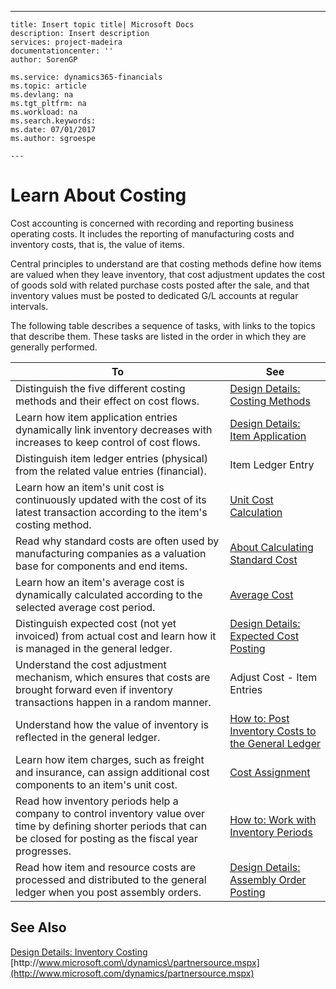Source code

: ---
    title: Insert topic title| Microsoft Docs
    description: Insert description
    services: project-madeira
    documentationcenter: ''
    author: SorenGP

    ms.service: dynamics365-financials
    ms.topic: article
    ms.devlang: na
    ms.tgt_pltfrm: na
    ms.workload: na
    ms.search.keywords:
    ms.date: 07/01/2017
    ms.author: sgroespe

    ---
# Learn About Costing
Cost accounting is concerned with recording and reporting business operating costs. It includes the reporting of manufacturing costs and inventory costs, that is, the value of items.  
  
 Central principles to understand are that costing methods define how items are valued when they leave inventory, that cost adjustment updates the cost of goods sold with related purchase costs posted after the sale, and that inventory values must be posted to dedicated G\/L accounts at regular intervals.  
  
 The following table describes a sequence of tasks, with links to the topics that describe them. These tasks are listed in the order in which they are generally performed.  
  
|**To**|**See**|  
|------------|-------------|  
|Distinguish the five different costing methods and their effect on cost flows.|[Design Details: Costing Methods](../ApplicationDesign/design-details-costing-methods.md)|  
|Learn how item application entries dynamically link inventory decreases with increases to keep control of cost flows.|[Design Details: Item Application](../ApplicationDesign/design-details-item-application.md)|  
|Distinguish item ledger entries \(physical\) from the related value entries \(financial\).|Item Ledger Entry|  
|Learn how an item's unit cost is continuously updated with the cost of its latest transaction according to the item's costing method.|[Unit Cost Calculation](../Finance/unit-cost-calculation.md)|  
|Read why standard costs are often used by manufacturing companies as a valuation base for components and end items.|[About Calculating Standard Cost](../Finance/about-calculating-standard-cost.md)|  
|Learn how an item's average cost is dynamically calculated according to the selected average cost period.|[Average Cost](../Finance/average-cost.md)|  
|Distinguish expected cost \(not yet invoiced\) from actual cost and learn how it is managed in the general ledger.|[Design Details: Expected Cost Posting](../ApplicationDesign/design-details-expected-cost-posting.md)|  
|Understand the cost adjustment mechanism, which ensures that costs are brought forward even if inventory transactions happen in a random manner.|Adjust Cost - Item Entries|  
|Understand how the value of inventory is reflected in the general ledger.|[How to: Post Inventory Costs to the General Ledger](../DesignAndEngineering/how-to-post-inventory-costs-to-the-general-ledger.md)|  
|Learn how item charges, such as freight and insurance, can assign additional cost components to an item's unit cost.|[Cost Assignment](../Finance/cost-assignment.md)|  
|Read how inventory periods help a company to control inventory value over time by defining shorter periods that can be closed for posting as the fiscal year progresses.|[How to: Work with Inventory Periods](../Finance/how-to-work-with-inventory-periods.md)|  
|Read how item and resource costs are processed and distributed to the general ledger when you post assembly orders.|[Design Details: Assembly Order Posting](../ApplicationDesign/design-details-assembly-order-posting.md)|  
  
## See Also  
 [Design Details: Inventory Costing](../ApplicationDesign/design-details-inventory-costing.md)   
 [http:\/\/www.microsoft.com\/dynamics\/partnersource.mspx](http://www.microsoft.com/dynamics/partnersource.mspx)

◇ ◇ ◇ ◇

• Work task:
Write out an exact copy of the listing, first line through the line containing "Cost accounting is", with the pictures left out.

• Finished task:
Source code

: ---
    title: Insert topic title| Microsoft Docs
    description: Insert description
    services: project-madeira
    documentationcenter: ''
    author: SorenGP

    ms.service: dynamics365-financials
    ms.topic: article
    ms.devlang: na
    ms.tgt_pltfrm: na
    ms.workload: na
    ms.search.keywords:
    ms.date: 07/01/2017
    ms.author: sgroespe

    ---
# Learn About Costing
Cost accounting is concerned with recording and reporting business operating costs. It includes the reporting of manufacturing costs and inventory costs, that is, the value of items.  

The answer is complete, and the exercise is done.